Il s’appuie sur le principe d’Attraction universelle, (à ne pas confondre avec la gravitation universelle) largement utilisé par un courant de la psychologie axé sur le développement personnel. Ce principe postule que les ondes que nous émettons, y compris celles émises par notre pensée, échangent avec l’Univers. Il deviendrait alors possible d’émettre des vœux, qui bien formulés peuvent être réalisés. Réalisés par qui ? Par l’Univers !
Dit ainsi, nous sommes face à une croyance. Les tenants de l’Attraction universelle en sont conscients et pour appuyer leur théorie ils font appel à la mécanique quantique et plus particulièrement au phénomène des « particules intriquées ».
Pour faire aussi simple que possible imaginons une paire de photons (particules de lumière) qui, bien qu’éloignés l’un de l’autre, continuent à communiquer de telle sorte que si l’un change d’état, l’autre l’imite instantanément.
Einstein (1879-1955) qui n’y croyait pas trop parlait « d’action fantôme à distance ». Depuis le phénomène d’intrication a été prouvé sur des photons séparés par plus de 1 000 kilomètres. Troublant non ?
Niels Bohr (1885-1962), l’un des pères de la mécanique quantique, a proposé une explication. Pour lui l’Univers serait un tout, un bloc d’énergie et le fractionnement en particules et ondes que nous croyons observer ne serait qu’une facilité.

Dans ce contexte l’Attraction universelle a un sens. Nous faisons bien partie de ce tout, nous émettons bien des ondes énergétiques qui échangent avec l’environnement. Mais de là à imaginer que l’Univers serait à notre écoute et pourrait répondre à nos attentes individuelles, il reste une marche à franchir. En l’état actuel des connaissances, nous sommes bel et bien face à une croyance. Ce n’est pas obligatoirement méprisable, mais nous quittons le domaine du rationnel. Après chacun s’arrange avec ses croyances ! Il faut juste savoir les reconnaître.

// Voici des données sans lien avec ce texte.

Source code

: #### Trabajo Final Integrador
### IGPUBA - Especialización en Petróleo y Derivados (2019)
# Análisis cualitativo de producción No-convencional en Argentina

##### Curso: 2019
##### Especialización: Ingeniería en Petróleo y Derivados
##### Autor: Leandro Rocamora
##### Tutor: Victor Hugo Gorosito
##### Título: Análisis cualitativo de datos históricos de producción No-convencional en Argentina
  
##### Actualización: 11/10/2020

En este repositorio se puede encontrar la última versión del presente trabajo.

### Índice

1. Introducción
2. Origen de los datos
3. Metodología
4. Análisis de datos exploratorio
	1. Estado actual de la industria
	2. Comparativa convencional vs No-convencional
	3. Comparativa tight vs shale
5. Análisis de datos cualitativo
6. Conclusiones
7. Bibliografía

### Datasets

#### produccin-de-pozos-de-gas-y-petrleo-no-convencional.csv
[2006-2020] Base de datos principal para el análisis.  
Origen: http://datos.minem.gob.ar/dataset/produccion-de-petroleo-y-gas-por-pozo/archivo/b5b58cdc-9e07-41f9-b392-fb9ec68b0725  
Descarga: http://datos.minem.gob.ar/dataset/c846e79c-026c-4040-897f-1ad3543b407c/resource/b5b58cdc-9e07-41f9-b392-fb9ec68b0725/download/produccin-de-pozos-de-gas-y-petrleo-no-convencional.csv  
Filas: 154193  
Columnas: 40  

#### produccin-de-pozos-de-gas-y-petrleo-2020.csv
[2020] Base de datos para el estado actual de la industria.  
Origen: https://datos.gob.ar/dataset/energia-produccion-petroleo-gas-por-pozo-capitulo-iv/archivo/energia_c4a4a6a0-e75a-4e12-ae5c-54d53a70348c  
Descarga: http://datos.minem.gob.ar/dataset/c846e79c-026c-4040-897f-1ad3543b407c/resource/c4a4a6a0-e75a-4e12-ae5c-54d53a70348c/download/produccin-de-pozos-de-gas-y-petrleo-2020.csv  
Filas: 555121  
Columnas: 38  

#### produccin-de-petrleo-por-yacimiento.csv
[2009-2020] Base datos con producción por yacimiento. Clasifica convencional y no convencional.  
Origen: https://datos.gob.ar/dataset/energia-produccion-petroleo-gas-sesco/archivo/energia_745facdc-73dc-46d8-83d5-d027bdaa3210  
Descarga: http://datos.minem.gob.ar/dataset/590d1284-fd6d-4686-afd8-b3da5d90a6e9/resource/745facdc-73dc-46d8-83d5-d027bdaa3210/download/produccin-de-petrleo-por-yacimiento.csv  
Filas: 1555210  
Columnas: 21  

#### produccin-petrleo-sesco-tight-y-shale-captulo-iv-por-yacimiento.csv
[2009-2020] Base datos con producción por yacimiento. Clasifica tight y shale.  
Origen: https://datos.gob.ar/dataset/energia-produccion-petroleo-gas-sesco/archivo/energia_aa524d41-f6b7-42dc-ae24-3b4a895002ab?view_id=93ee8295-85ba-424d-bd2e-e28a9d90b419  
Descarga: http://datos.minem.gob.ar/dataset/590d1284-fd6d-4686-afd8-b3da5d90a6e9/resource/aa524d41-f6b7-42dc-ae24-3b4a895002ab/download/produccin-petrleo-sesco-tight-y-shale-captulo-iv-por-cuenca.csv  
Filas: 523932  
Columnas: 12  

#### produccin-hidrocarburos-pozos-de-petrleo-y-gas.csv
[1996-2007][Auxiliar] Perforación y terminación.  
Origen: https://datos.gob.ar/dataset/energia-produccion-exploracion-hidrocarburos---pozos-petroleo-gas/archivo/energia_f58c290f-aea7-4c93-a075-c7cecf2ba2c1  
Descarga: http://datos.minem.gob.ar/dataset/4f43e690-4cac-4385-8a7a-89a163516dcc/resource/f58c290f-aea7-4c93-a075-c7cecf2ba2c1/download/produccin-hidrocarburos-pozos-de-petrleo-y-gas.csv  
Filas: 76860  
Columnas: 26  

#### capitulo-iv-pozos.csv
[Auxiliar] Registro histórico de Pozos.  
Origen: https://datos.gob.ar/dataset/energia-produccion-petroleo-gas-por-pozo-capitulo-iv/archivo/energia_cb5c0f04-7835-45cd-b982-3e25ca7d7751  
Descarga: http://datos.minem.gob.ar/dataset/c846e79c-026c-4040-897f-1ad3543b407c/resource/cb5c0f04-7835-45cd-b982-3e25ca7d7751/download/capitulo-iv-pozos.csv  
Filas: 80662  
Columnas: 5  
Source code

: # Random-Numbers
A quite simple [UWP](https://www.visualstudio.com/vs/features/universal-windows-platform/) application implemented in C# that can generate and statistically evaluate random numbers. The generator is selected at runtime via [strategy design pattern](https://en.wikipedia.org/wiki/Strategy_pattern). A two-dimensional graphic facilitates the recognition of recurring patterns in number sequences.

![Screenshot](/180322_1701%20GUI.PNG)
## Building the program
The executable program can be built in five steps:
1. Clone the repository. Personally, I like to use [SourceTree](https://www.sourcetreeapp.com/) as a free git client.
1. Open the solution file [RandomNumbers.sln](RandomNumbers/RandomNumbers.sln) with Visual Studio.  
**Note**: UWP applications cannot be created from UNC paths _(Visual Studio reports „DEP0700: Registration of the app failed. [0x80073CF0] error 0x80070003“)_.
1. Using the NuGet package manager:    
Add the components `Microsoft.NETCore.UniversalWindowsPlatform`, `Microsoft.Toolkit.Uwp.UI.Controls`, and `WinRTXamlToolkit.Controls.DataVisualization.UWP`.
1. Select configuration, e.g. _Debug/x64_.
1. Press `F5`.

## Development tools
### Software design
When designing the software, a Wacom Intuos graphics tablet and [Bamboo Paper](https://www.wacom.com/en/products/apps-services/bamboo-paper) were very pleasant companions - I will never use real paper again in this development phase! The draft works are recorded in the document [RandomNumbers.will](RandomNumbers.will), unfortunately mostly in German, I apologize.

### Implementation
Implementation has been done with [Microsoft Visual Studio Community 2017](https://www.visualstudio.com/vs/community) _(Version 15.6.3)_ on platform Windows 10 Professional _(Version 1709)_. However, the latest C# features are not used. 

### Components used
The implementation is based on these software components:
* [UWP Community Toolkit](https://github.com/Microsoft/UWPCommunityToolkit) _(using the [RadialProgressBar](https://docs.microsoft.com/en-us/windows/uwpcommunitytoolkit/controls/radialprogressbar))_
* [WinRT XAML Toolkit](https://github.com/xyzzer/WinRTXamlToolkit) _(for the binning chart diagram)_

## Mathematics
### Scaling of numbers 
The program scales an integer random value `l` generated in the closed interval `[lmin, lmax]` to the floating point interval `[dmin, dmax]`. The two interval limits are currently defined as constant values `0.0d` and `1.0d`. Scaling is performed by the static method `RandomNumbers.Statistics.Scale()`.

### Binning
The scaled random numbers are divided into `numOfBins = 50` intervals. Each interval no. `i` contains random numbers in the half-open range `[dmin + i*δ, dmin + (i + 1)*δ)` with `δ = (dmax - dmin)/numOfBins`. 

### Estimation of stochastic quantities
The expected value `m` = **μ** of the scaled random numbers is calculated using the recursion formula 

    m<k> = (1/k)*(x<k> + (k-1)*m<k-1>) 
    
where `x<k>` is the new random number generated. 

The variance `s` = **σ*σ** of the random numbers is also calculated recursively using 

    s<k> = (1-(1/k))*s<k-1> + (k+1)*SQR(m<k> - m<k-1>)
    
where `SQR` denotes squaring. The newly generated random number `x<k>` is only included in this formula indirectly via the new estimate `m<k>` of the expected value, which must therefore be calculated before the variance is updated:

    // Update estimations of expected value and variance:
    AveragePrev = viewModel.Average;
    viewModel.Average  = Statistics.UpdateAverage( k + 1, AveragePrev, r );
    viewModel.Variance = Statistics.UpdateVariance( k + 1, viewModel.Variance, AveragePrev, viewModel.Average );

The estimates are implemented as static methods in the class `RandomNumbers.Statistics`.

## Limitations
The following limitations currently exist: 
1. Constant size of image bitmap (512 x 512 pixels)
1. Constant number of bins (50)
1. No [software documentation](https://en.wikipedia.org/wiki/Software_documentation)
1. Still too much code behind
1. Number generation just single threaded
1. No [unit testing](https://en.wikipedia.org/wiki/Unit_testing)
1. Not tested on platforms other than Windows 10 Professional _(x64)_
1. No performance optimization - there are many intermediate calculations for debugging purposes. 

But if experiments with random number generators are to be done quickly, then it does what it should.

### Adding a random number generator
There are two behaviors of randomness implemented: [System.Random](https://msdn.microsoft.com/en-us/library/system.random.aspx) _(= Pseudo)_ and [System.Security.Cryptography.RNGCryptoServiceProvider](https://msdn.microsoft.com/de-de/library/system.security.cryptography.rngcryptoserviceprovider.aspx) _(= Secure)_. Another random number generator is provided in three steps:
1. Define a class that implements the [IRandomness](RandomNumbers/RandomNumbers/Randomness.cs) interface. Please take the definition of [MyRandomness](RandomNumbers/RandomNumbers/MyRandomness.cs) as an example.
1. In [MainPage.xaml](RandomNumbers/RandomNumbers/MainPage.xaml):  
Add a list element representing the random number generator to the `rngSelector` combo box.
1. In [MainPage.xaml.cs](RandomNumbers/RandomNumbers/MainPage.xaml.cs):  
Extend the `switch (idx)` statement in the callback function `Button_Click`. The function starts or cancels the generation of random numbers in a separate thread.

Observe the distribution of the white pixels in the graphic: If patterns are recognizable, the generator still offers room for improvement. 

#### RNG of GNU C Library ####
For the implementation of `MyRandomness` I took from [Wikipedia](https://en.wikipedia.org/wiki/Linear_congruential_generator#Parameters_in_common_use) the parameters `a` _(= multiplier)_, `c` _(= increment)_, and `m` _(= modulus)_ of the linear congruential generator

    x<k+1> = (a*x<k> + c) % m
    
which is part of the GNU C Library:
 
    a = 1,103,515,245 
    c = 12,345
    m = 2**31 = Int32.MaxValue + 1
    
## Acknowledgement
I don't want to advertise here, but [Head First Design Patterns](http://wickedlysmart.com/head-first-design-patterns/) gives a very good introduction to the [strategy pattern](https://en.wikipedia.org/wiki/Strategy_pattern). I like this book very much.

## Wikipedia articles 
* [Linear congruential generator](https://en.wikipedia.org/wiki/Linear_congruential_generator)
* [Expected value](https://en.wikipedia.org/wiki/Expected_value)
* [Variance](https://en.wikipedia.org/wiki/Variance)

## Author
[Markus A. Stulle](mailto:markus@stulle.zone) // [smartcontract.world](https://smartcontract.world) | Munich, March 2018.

Pourquoi alors avoir évoqué cette Attraction universelle si elle débouche sur une impasse ? J’y reviens un peu plus loin.

Le protocole de Walt Disney

Walt Disney avait une stratégie de travail bien particulière. Quand il avait un projet, il commençait par le rêver, en toute liberté. Place à l’imagination avant tout !
Puis suivait une phase d’étude de faisabilité du projet rêvé. À ce stade, place à l’efficacité. Normalement une bonne partie du rêve n’entrait plus dans le faisable
Enfin restait à critiquer le projet et à faire preuve de lucidité.
Plusieurs allers et retours entre le rêve et la lucidité pouvaient être effectués et au bout du processus ne restait qu’un projet qui pouvait se concrétiser.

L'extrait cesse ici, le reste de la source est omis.